Source texts of formatted documents

__________

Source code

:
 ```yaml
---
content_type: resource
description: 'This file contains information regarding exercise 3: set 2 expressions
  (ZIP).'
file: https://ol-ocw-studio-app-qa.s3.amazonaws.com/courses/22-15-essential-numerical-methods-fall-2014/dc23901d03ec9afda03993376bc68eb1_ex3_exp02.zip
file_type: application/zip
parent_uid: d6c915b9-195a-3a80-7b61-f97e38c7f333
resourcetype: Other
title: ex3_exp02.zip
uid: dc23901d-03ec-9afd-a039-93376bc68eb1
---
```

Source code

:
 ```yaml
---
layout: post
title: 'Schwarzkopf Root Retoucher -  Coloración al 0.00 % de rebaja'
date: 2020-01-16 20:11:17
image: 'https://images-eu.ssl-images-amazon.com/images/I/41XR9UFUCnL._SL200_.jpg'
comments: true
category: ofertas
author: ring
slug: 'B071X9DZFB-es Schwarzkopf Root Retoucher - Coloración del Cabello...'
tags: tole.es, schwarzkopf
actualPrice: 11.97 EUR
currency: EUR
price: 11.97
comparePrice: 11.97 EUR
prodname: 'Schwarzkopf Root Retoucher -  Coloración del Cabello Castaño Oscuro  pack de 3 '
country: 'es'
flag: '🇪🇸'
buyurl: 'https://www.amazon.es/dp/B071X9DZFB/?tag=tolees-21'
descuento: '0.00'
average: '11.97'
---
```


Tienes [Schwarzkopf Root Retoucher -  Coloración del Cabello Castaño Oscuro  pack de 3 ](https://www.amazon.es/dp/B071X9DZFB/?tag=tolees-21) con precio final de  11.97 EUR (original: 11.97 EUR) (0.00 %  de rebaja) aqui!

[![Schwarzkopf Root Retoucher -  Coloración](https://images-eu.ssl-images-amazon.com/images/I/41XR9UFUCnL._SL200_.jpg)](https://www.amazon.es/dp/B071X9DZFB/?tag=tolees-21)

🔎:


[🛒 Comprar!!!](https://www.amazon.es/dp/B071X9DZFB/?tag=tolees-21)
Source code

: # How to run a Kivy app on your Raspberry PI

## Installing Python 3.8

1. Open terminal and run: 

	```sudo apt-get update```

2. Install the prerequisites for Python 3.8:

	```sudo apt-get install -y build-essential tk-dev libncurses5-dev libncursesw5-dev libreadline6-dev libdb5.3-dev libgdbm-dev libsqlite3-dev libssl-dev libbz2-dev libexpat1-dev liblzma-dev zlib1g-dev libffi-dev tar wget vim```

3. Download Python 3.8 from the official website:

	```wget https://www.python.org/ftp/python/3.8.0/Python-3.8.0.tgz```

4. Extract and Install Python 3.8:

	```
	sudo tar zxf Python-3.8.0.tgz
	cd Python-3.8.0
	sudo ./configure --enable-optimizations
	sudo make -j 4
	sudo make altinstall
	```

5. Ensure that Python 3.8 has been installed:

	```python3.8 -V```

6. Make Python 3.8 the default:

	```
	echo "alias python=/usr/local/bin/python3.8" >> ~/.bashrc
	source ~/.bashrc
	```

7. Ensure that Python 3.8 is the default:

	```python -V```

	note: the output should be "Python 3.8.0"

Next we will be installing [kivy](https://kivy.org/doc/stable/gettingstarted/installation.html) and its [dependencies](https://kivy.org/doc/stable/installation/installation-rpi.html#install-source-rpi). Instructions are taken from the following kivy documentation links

__________

INSTRUCTIONS TO FOLLOW:
Please count up the lines above that include the string "Cabello" and respond with the total alone.

SOLUTION FOR THIS PROBLEM:
3